Open TimothyMasters opened 2 years ago

TimothyMasters commented 2 years ago

Near the end of Section 3.4.1 the statement is made that leave-one-out cross validation is deprecated. Because this version is the most compute-intensive of all (training is done most often, and training-set sizes are largest, an expensive combination), and many modern model-fitting applications are themselves compute-intensive, it may occasionally be the case that leave-one-out is impractical due to limitations on computing time. However, when one is not faced with such limits, leave-one-out is usually the best possible choice for cross validation. This is because stability of models is nearly always dependent on training-set size. As an extreme example, even simple linear regression is undefined when there are fewer cases than coefficients. On a more practical note, neural networks can be wildly unstable with small training sets. Thus, in order to minimize the variance due to model variation, not to mention prevent completely illegal training environments, it is nearly always in our best interest to make each fold's parameter-learning set as large as possible, which is obtained with leave-one-out cross validation.

topepo commented 2 years ago

I really don't want to come off as argumentative (I truly mean that). I do think that we have completely opposite opinions on a few of these topics.

I would agree with your assessment of LOO in the situation where the data are so pathologically small (say < 10-20 data points) and possibly with incredibly severe class imbalances. At any point above my subjective threshold, I would use many bootstraps or Monte-Carlo resamples (to drive down the variance).

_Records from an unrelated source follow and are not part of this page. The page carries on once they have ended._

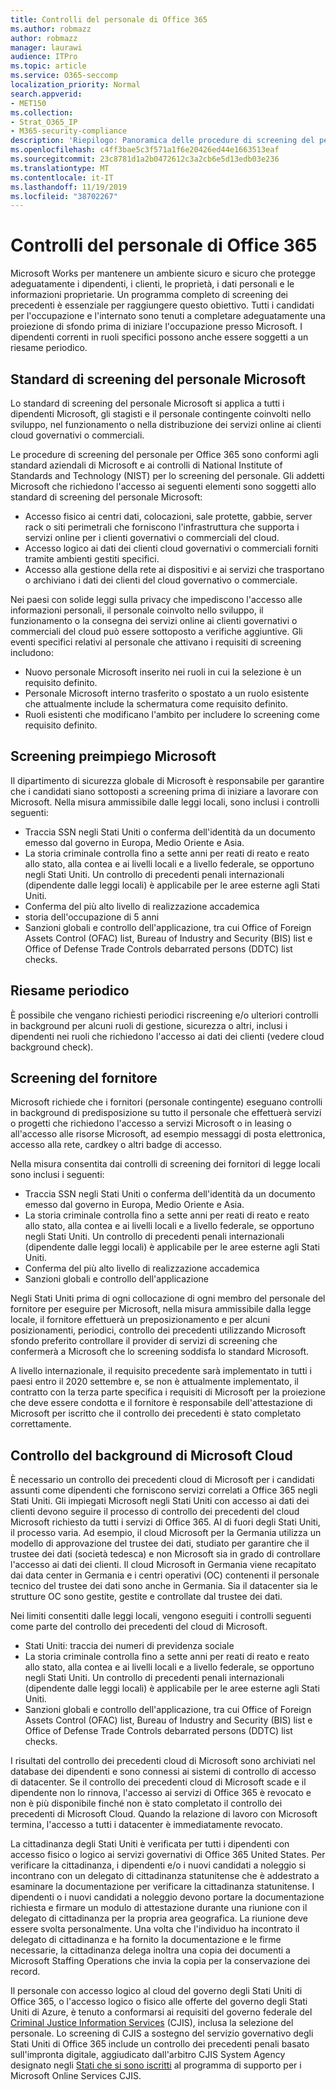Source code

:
 ```yaml
---
title: Controlli del personale di Office 365
ms.author: robmazz
author: robmazz
manager: laurawi
audience: ITPro
ms.topic: article
ms.service: O365-seccomp
localization_priority: Normal
search.appverid:
- MET150
ms.collection:
- Strat_O365_IP
- M365-security-compliance
description: 'Riepilogo: Panoramica delle procedure di screening del personale Microsoft per Office 365.'
ms.openlocfilehash: c4ff3bae5c3f571a1f6e20426ed44e1663513eaf
ms.sourcegitcommit: 23c8781d1a2b0472612c3a2cb6e5d13edb03e236
ms.translationtype: MT
ms.contentlocale: it-IT
ms.lasthandoff: 11/19/2019
ms.locfileid: "38702267"
---
```

# <a name="office-365-personnel-controls"></a>Controlli del personale di Office 365

Microsoft Works per mantenere un ambiente sicuro e sicuro che protegge adeguatamente i dipendenti, i clienti, le proprietà, i dati personali e le informazioni proprietarie. Un programma completo di screening dei precedenti è essenziale per raggiungere questo obiettivo. Tutti i candidati per l'occupazione e l'internato sono tenuti a completare adeguatamente una proiezione di sfondo prima di iniziare l'occupazione presso Microsoft. I dipendenti correnti in ruoli specifici possono anche essere soggetti a un riesame periodico.

## <a name="the-microsoft-personnel-screening-standard"></a>Standard di screening del personale Microsoft

Lo standard di screening del personale Microsoft si applica a tutti i dipendenti Microsoft, gli stagisti e il personale contingente coinvolti nello sviluppo, nel funzionamento o nella distribuzione dei servizi online ai clienti cloud governativi o commerciali.

Le procedure di screening del personale per Office 365 sono conformi agli standard aziendali di Microsoft e ai controlli di National Institute of Standards and Technology (NIST) per lo screening del personale. Gli addetti Microsoft che richiedono l'accesso ai seguenti elementi sono soggetti allo standard di screening del personale Microsoft:

- Accesso fisico ai centri dati, colocazioni, sale protette, gabbie, server rack o siti perimetrali che forniscono l'infrastruttura che supporta i servizi online per i clienti governativi o commerciali del cloud.
- Accesso logico ai dati dei clienti cloud governativi o commerciali forniti tramite ambienti gestiti specifici.
- Accesso alla gestione della rete ai dispositivi e ai servizi che trasportano o archiviano i dati dei clienti del cloud governativo o commerciale.

Nei paesi con solide leggi sulla privacy che impediscono l'accesso alle informazioni personali, il personale coinvolto nello sviluppo, il funzionamento o la consegna dei servizi online ai clienti governativi o commerciali del cloud può essere sottoposto a verifiche aggiuntive. Gli eventi specifici relativi al personale che attivano i requisiti di screening includono:

- Nuovo personale Microsoft inserito nei ruoli in cui la selezione è un requisito definito.
- Personale Microsoft interno trasferito o spostato a un ruolo esistente che attualmente include la schermatura come requisito definito.
- Ruoli esistenti che modificano l'ambito per includere lo screening come requisito definito.

## <a name="microsoft-pre-employment-screening"></a>Screening preimpiego Microsoft

Il dipartimento di sicurezza globale di Microsoft è responsabile per garantire che i candidati siano sottoposti a screening prima di iniziare a lavorare con Microsoft.
Nella misura ammissibile dalle leggi locali, sono inclusi i controlli seguenti:

- Traccia SSN negli Stati Uniti o conferma dell'identità da un documento emesso dal governo in Europa, Medio Oriente e Asia.
- La storia criminale controlla fino a sette anni per reati di reato e reato allo stato, alla contea e ai livelli locali e a livello federale, se opportuno negli Stati Uniti. Un controllo di precedenti penali internazionali (dipendente dalle leggi locali) è applicabile per le aree esterne agli Stati Uniti.
- Conferma del più alto livello di realizzazione accademica
- storia dell'occupazione di 5 anni
- Sanzioni globali e controllo dell'applicazione, tra cui Office of Foreign Assets Control (OFAC) list, Bureau of Industry and Security (BIS) list e Office of Defense Trade Controls debarrated persons (DDTC) list checks.

## <a name="periodic-re-screening"></a>Riesame periodico

È possibile che vengano richiesti periodici riscreening e/o ulteriori controlli in background per alcuni ruoli di gestione, sicurezza o altri, inclusi i dipendenti nei ruoli che richiedono l'accesso ai dati dei clienti (vedere cloud background check).

## <a name="supplier-screening"></a>Screening del fornitore

Microsoft richiede che i fornitori (personale contingente) eseguano controlli in background di predisposizione su tutto il personale che effettuerà servizi o progetti che richiedono l'accesso a servizi Microsoft o in leasing o all'accesso alle risorse Microsoft, ad esempio messaggi di posta elettronica, accesso alla rete, cardkey o altri badge di accesso.

Nella misura consentita dai controlli di screening dei fornitori di legge locali sono inclusi i seguenti:

- Traccia SSN negli Stati Uniti o conferma dell'identità da un documento emesso dal governo in Europa, Medio Oriente e Asia.
- La storia criminale controlla fino a sette anni per reati di reato e reato allo stato, alla contea e ai livelli locali e a livello federale, se opportuno negli Stati Uniti. Un controllo di precedenti penali internazionali (dipendente dalle leggi locali) è applicabile per le aree esterne agli Stati Uniti.
- Conferma del più alto livello di realizzazione accademica
- Sanzioni globali e controllo dell'applicazione

Negli Stati Uniti prima di ogni collocazione di ogni membro del personale del fornitore per eseguire per Microsoft, nella misura ammissibile dalla legge locale, il fornitore effettuerà un preposizionamento e per alcuni posizionamenti, periodici, controllo dei precedenti utilizzando Microsoft sfondo preferito controllare il provider di servizi di screening che confermerà a Microsoft che lo screening soddisfa lo standard Microsoft. 

A livello internazionale, il requisito precedente sarà implementato in tutti i paesi entro il 2020 settembre e, se non è attualmente implementato, il contratto con la terza parte specifica i requisiti di Microsoft per la proiezione che deve essere condotta e il fornitore è responsabile dell'attestazione di Microsoft per iscritto che il controllo dei precedenti è stato completato correttamente.

## <a name="microsoft-cloud-background-check"></a>Controllo del background di Microsoft Cloud

È necessario un controllo dei precedenti cloud di Microsoft per i candidati assunti come dipendenti che forniscono servizi correlati a Office 365 negli Stati Uniti. Gli impiegati Microsoft negli Stati Uniti con accesso ai dati dei clienti devono seguire il processo di controllo dei precedenti del cloud Microsoft richiesto da tutti i servizi di Office 365. Al di fuori degli Stati Uniti, il processo varia. Ad esempio, il cloud Microsoft per la Germania utilizza un modello di approvazione del trustee dei dati, studiato per garantire che il trustee dei dati (società tedesca) e non Microsoft sia in grado di controllare l'accesso ai dati dei clienti. Il cloud Microsoft in Germania viene recapitato dai data center in Germania e i centri operativi (OC) contenenti il personale tecnico del trustee dei dati sono anche in Germania. Sia il datacenter sia le strutture OC sono gestite, gestite e controllate dal trustee dei dati.

Nei limiti consentiti dalle leggi locali, vengono eseguiti i controlli seguenti come parte del controllo dei precedenti del cloud di Microsoft.

- Stati Uniti: traccia dei numeri di previdenza sociale
- La storia criminale controlla fino a sette anni per reati di reato e reato allo stato, alla contea e ai livelli locali e a livello federale, se opportuno negli Stati Uniti. Un controllo di precedenti penali internazionali (dipendente dalle leggi locali) è applicabile per le aree esterne agli Stati Uniti.
- Sanzioni globali e controllo dell'applicazione, tra cui Office of Foreign Assets Control (OFAC) list, Bureau of Industry and Security (BIS) list e Office of Defense Trade Controls debarrated persons (DDTC) list checks.

I risultati del controllo dei precedenti cloud di Microsoft sono archiviati nel database dei dipendenti e sono connessi ai sistemi di controllo di accesso di datacenter. Se il controllo dei precedenti cloud di Microsoft scade e il dipendente non lo rinnova, l'accesso ai servizi di Office 365 è revocato e non è più disponibile finché non è stato completato il controllo dei precedenti di Microsoft Cloud. Quando la relazione di lavoro con Microsoft termina, l'accesso a tutti i datacenter è immediatamente revocato.

La cittadinanza degli Stati Uniti è verificata per tutti i dipendenti con accesso fisico o logico ai servizi governativi di Office 365 United States. Per verificare la cittadinanza, i dipendenti e/o i nuovi candidati a noleggio si incontrano con un delegato di cittadinanza statunitense che è addestrato a esaminare la documentazione per verificare la cittadinanza statunitense. I dipendenti o i nuovi candidati a noleggio devono portare la documentazione richiesta e firmare un modulo di attestazione durante una riunione con il delegato di cittadinanza per la propria area geografica. La riunione deve essere svolta personalmente. Una volta che l'individuo ha incontrato il delegato di cittadinanza e ha fornito la documentazione e le firme necessarie, la cittadinanza delega inoltra una copia dei documenti a Microsoft Staffing Operations che invia la copia per la conservazione dei record.

Il personale con accesso logico al cloud del governo degli Stati Uniti di Office 365, o l'accesso logico o fisico alle offerte del governo degli Stati Uniti di Azure, è tenuto a conformarsi ai requisiti del governo federale del [Criminal Justice Information Services](https://www.fbi.gov/services/cjis) (CJIS), inclusa la selezione del personale. Lo screening di CJIS a sostegno del servizio governativo degli Stati Uniti di Office 365 include un controllo dei precedenti penali basato sull'impronta digitale, aggiudicato dall'arbitro CJIS System Agency designato negli [Stati che si sono iscritti](https://blogs.office.com/2013/10/23/california-and-microsoft-sign-cjis-security-policy-agreement/) al programma di supporto per i Microsoft Online Services CJIS.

Also, I am dismissive of using any resampling in those small data situations for anything other than linear models. Talking about a neural network under those conditions implies that the data support that sort of low-bias model. Sure you can do it, but it's an incredibly bad idea to begin with.

crossxwill commented 2 years ago

LOOCV is computationally prohibitive (which makes it unpopular). However, it has the least amount of bias and the lowest variance among the alternatives (e.g., 3-fold, 5-fold, and 10-fold): https://github.com/crossxwill/K_fold_cv/blob/main/k_fold_cv.pdf (scroll to the bottom)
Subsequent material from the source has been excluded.